Senator Lindsey Graham (R-SC) announced on Twitter that he has found new motivation to fight big tech and its Section 230 protections. Graham said he “willingly” accepts his fate of a potential banning but that the removal of Trump’s account was a “serious mistake.”
“The Ayatollah can tweet, but Trump can’t. Says a lot about the people who run Twitter,” Graham tweeted.
One of the most effective solutions to stop the discrimination conservatives are seeing increasingly on big tech is strip Section 230 protections—as recently reported by this author on SaraACarter.com.
Graham agrees with this assessment, tweeting “I’m more determined than ever to strip Section 230 protections from Big Tech (Twitter) that let them be immune from lawsuits.”

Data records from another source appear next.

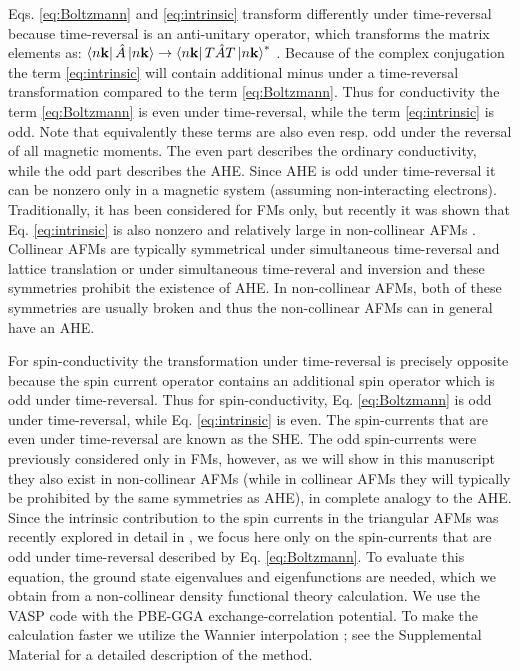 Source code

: \documentclass[aps,prl,reprint,amsmath,amssymb,superscriptaddress]{revtex4-1}
\newcommand{\kb}{\mathbf{k}}
\begin{document}
Eqs. \eqref{eq:Boltzmann} and \eqref{eq:intrinsic} transform differently under time-reversal because time-reversal is an anti-unitary operator, which transforms the matrix elements as: $\Bra{n\kb}\hat{A}\Ket{n\kb} \rightarrow \Bra{n\kb}T\hat{A}T\Ket{n\kb}^*$ \cite{Zelezny2017}. Because of the complex conjugation the term \eqref{eq:intrinsic} will contain additional minus under a time-reversal transformation compared to the term \eqref{eq:Boltzmann}. Thus for conductivity the term \eqref{eq:Boltzmann} is even under time-reversal, while the term \eqref{eq:intrinsic} is odd. Note that equivalently these terms are also even resp. odd under the reversal of all magnetic moments. The even part describes the ordinary conductivity, while the odd part describes the AHE. Since AHE is odd under time-reversal it can be nonzero only in a magnetic system (assuming non-interacting electrons). Traditionally, it has been considered for FMs only, but recently it was shown that Eq. \eqref{eq:intrinsic} is also nonzero and relatively large in non-collinear AFMs \cite{Kubler2014,Chen2014}. Collinear AFMs are typically symmetrical under simultaneous time-reversal and lattice translation or under simultaneous time-reveral and inversion and these symmetries prohibit the existence of AHE. In non-collinear AFMs, both of these symmetries are usually broken and thus the non-collinear AFMs can in general have an AHE. 

For spin-conductivity the transformation under time-reversal is precisely opposite because the spin current operator contains an additional spin operator which is odd under time-reversal. Thus for spin-conductivity, Eq. \eqref{eq:Boltzmann} is odd under time-reversal, while Eq. \eqref{eq:intrinsic} is even. The spin-currents that are even under time-reversal are known as the SHE. The odd spin-currents were previously considered only in FMs, however, as we will show in this manuscript they also exist in non-collinear AFMs (while in collinear AFMs they will typically be prohibited by the same symmetries as AHE), in complete analogy to the AHE. Since the intrinsic contribution to the spin currents in the triangular AFMs was recently explored in detail in \cite{YangZhang2017}, we focus here only on the spin-currents that are odd under time-reversal described by Eq. \eqref{eq:Boltzmann}. To evaluate this equation, the ground state eigenvalues and eigenfunctions are needed, which we obtain from a non-collinear density functional theory calculation. We use the VASP code with the PBE-GGA exchange-correlation potential. To make the calculation faster we utilize the Wannier interpolation \cite{freimuth2014,YangZhang2017}; see the Supplemental Material \cite{SMprl} for a detailed description of the method.
\end{document}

Section 230 is a small portion of the Communications Decency Act of 1996 (CDA)—an act passed with the purpose of preventing minors from accessing sexually explicit materials on the Internet. The CDA itself was an addition to the Telecommunications Act of 1996, which sought to expand competitiveness in this groundbreaking internet market. The CDA was added on as an amendment—Title V—months later and thus Section 230 became law.

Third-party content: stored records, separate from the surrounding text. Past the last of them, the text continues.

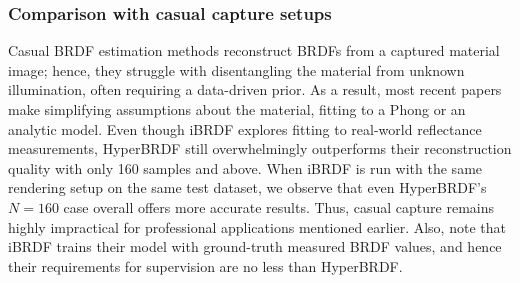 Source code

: \begin{table}[ht]
    \centering
    \caption{Hypernetwork - Average metric results across varying sample sizes ($N$) over the test set (Sparse and full reconstruction of unseen materials).}

    \label{table: ours_large_samples}
\end{table}


\subsubsection{Comparison with casual capture setups}
Casual \gls{BRDF} estimation methods reconstruct \gls{BRDF}s from a captured material image; hence, they struggle with disentangling the material from unknown illumination, often requiring a data-driven prior. As a result, most recent papers make simplifying assumptions about the material, fitting to a Phong or an analytic model. Even though iBRDF \cite{chen2021invertible} explores fitting to real-world reflectance measurements, HyperBRDF still overwhelmingly outperforms their reconstruction quality with only 160 samples and above. When iBRDF is run with the same rendering setup on the same test dataset, we observe that even HyperBRDF's $N=160$ case overall offers more accurate results. Thus, casual capture remains highly impractical for professional applications mentioned earlier. Also, note that iBRDF trains their model with ground-truth measured \gls{BRDF} values, and hence their requirements for supervision are no less than HyperBRDF.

It allows big tech companies to remove and block content it deems to be “obscene, lewd, lascivious, filthy, excessively violent, harassing, or otherwise objectionable, whether or not such material is constitutionally protected.” The law’s only boundaries are that removal of speech be done in “good faith.”
Intended to allow internet companies to block harmful content and to avoid consequences for content put out by their users, this section has since been hijacked to pave the consequence-free way for big tech to shadow-ban, silence, and squash conservative thought.